Sharon Warns of Govt Collapse Over Gaza Plan

Author: 
Agence France Presse • Reuters
Publication Date: 
Sun, 2004-05-02 03:00

JERUSALEM, 2 May 2004 — By making today’s Likud party referendum on his proposed unilateral Gaza pullout a vote of confidence, Israeli Prime Minister Ariel Sharon is taking a risk that could cost him his job and is worrying his US ally.

“Those who will vote against my plan will vote against me, and those who will vote for my plan, will vote for me,” Sharon told a television interview Friday evening.

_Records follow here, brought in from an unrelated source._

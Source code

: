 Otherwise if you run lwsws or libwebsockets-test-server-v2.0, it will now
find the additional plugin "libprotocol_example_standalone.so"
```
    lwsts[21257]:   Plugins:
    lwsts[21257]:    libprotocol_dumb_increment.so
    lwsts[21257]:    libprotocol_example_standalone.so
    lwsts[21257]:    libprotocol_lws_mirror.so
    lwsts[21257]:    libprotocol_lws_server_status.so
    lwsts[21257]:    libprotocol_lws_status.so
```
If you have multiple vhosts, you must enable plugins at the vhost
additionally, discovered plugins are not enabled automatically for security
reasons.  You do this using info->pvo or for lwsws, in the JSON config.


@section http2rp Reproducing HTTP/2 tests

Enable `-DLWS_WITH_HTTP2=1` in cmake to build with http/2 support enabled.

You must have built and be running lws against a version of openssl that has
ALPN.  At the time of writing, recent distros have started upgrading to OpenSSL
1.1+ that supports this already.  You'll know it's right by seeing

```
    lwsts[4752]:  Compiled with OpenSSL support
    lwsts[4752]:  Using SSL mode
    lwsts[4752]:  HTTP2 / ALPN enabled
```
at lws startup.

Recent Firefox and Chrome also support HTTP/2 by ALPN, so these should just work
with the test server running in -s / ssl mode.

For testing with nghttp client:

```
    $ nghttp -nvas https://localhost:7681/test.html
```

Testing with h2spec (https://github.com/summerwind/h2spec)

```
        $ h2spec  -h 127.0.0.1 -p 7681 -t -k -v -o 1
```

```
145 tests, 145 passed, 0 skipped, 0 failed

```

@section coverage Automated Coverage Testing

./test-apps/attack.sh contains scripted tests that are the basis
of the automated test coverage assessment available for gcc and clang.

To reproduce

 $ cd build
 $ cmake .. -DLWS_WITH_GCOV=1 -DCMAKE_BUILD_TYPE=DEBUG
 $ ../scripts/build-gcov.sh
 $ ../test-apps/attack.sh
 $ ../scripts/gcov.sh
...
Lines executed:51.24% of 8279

Should his fellow Likud members reject the proposal to evacuate 21 settlements in the Gaza Strip and four on the West Bank, Sharon said “it would be very difficult to lead the country.” He said a defeat could lead to early elections and that “terror would increase.” He said that would constitute “the greatest victory for (Palestinian President) Yasser Arafat and for Hamas,” the Gaza-based radical Islamic movement. When asked if he would resign should a “no” vote prevail, Sharon skirted the question saying: “The issue at stake is whether the Likud will continue to lead the country.”

The hawkish premier has repeatedly stressed the vote is nonbinding, and one of his advisers told AFP: “One thing I can assure you — even if he loses, the prime minister is determined to go ahead with his plan.

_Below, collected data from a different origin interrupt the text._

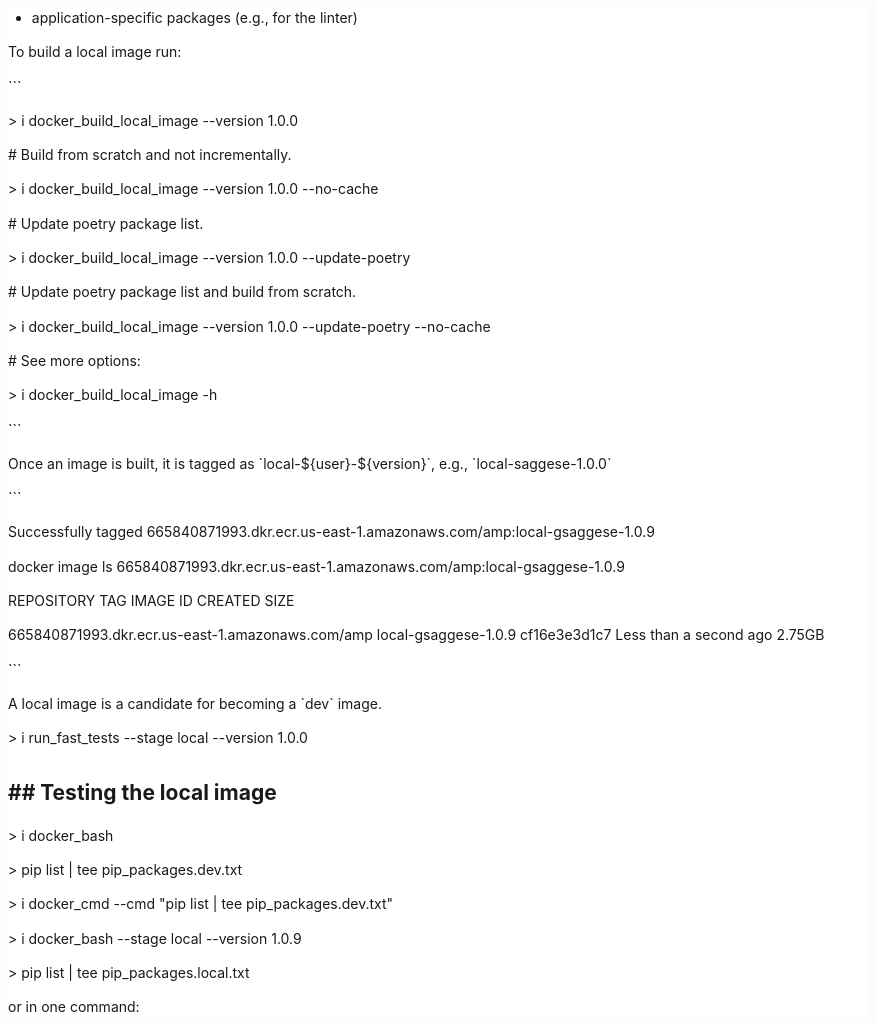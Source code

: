 -   application-specific packages (e.g., for the linter)

To build a local image run:

\`\`\`

\> i docker_build_local_image \--version 1.0.0

\# Build from scratch and not incrementally.

\> i docker_build_local_image \--version 1.0.0 \--no-cache

\# Update poetry package list.

\> i docker_build_local_image \--version 1.0.0 \--update-poetry

\# Update poetry package list and build from scratch.

\> i docker_build_local_image \--version 1.0.0 \--update-poetry
\--no-cache

\# See more options:

\> i docker_build_local_image -h

\`\`\`

Once an image is built, it is tagged as \`local-\${user}-\${version}\`,
e.g., \`local-saggese-1.0.0\`

\`\`\`

Successfully tagged
665840871993.dkr.ecr.us-east-1.amazonaws.com/amp:local-gsaggese-1.0.9

docker image ls
665840871993.dkr.ecr.us-east-1.amazonaws.com/amp:local-gsaggese-1.0.9

REPOSITORY TAG IMAGE ID CREATED SIZE

665840871993.dkr.ecr.us-east-1.amazonaws.com/amp local-gsaggese-1.0.9
cf16e3e3d1c7 Less than a second ago 2.75GB

\`\`\`

A local image is a candidate for becoming a \`dev\` image.

\> i run_fast_tests \--stage local \--version 1.0.0

## \## Testing the local image

\> i docker_bash

\> pip list \| tee pip_packages.dev.txt

\> i docker_cmd \--cmd \"pip list \| tee pip_packages.dev.txt\"

\> i docker_bash \--stage local \--version 1.0.9

\> pip list \| tee pip_packages.local.txt

or in one command:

“If you have to change the political constellation to get his plan through, then that’s what he’ll try to do,” he said, adding that his boss could even try to rearrange his ruling coalition and “go for another government.”

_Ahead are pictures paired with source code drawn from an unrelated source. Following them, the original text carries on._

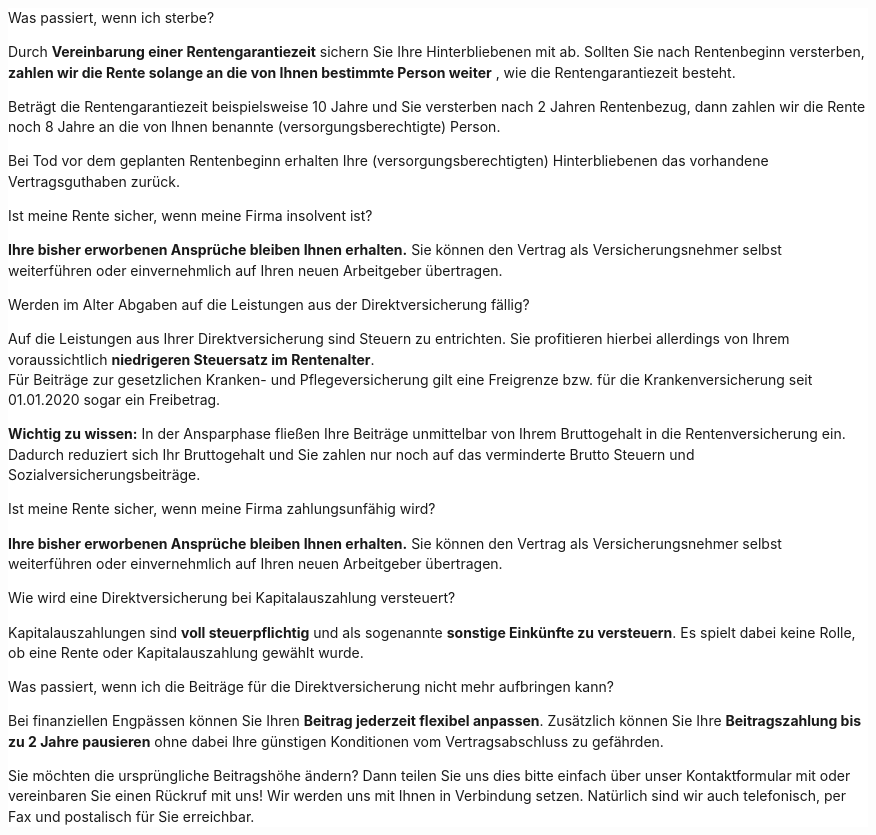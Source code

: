 Was passiert, wenn ich sterbe?

Durch **Vereinbarung einer Rentengarantiezeit** sichern Sie Ihre
Hinterbliebenen mit ab. Sollten Sie nach Rentenbeginn versterben, **zahlen wir
die Rente solange an die von Ihnen bestimmte Person weiter** , wie die
Rentengarantiezeit besteht.

Beträgt die Rentengarantiezeit beispielsweise 10 Jahre und Sie versterben nach
2 Jahren Rentenbezug, dann zahlen wir die Rente noch 8 Jahre an die von Ihnen
benannte (versorgungsberechtigte) Person.

Bei Tod vor dem geplanten Rentenbeginn erhalten Ihre (versorgungsberechtigten)
Hinterbliebenen das vorhandene Vertragsguthaben zurück.

Ist meine Rente sicher, wenn meine Firma insolvent ist?

**Ihre bisher erworbenen Ansprüche bleiben Ihnen erhalten.** Sie können den
Vertrag als Versicherungsnehmer selbst weiterführen oder einvernehmlich auf
Ihren neuen Arbeitgeber übertragen.

Werden im Alter Abgaben auf die Leistungen aus der Direkt­versicherung fällig?

Auf die Leistungen aus Ihrer Direktversicherung sind Steuern zu entrichten.
Sie profitieren hierbei allerdings von Ihrem voraussichtlich **niedrigeren
Steuersatz im Rentenalter**.  
Für Beiträge zur gesetzlichen Kranken- und Pflegeversicherung gilt eine
Freigrenze bzw. für die Krankenversicherung seit 01.01.2020 sogar ein
Freibetrag.  

**Wichtig zu wissen:** In der Ansparphase fließen Ihre Beiträge unmittelbar
von Ihrem Bruttogehalt in die Rentenversicherung ein. Dadurch reduziert sich
Ihr Bruttogehalt und Sie zahlen nur noch auf das verminderte Brutto Steuern
und Sozialversicherungsbeiträge.

Ist meine Rente sicher, wenn meine Firma zahlungsunfähig wird?

**Ihre bisher erworbenen Ansprüche bleiben Ihnen erhalten.** Sie können den
Vertrag als Versicherungsnehmer selbst weiterführen oder einvernehmlich auf
Ihren neuen Arbeitgeber übertragen.

Wie wird eine Direkt­versicherung bei Kapitalauszahlung versteuert?

Kapitalauszahlungen sind **voll steuerpflichtig** und als sogenannte
**sonstige Einkünfte zu versteuern**. Es spielt dabei keine Rolle, ob eine
Rente oder Kapitalauszahlung gewählt wurde.

Was passiert, wenn ich die Beiträge für die Direkt­versicherung nicht mehr
aufbringen kann?

Bei finanziellen Engpässen können Sie Ihren **Beitrag jederzeit flexibel
anpassen**. Zusätzlich können Sie Ihre **Beitragszahlung bis zu 2 Jahre
pausieren** ohne dabei Ihre günstigen Konditionen vom Vertragsabschluss zu
gefährden.

Sie möchten die ursprüngliche Beitragshöhe ändern? Dann teilen Sie uns dies
bitte einfach über unser Kontaktformular mit oder vereinbaren Sie einen
Rückruf mit uns! Wir werden uns mit Ihnen in Verbindung setzen. Natürlich sind
wir auch telefonisch, per Fax und postalisch für Sie erreichbar.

That would almost certainly mean Sharon would drop his longtime allies in the nationalist right and try to bring in the left-wing Labor party.

Pitching Sharon’s plan to the 193,000 Likud members, Defense Minister Shaul Mofaz said yesterday it would “reinforce (the) Jewish presence” in northern Israel, the southern desert and the West Bank. “We must reinforce settlement blocs in the West Bank, as they offer us strategic depth and defensible borders for the future,” he said.

Should Likud approve the plan, its implementation will “start at the end of next year (2005) to allow for a dialogue with the settlers that will have to relocate,” he added.

Four newspaper polls published Friday predicted Likud will reject the plan by a margin of between one and seven percentage points, although they also show large numbers still undecided. In contrast, the Israeli public supports the evacuation plan.

Still, defeat would not only humiliate the extreme right-wing former general, it would also sink the peace process even deeper in the mire, since the US is looking to the plan to kick-start the peace process left moribund by the cycle of violence.

“I’ll admit to a slight sense of panic,” said one US official who deals with Middle East policy. “We’re not really sure what we’ll do if it goes down, but it will complicate things. Just how and how much, though, we don’t know. We’ll have to see.”

Sharon has convinced his US ally that he had to opt for unilateral peace steps since Palestinians have been unable to implement the roadmap — a US-backed blueprint calling for renewed negotiations and the creation of Palestinian state in 2005.

But in the West Bank town of Ramallah, Arafat accused Sharon of killing the road map plan. “We are determined to reach a long-lasting and comprehensive peace with Israel on the basis of international resolutions and the road map,” he told some 1,500 people in a Labor Day speech.

Meanwhile, two Palestinian teenagers were seriously wounded during clashes between Israeli troops and stone-throwing youths in the northern West Bank and in the Gaza Strip yesterday, Palestinian security sources and medics said.

In Tubas, 17 kilometers south of Jenin, troops opened fire at a crowd of young men pelting them with stones and 18-year-old Zakaria Daraghmeh was hit in the head, they said. Israeli military sources confirmed that “forces came to Tubas in order to conduct a search and came across Palestinians that attacked them with stones.” And at the Erez crossing point between the northern Gaza Strip and Israel, a 15-year-old Palestinian was hit in the head by Israeli fire as young men were hurling stones at troops, medics said.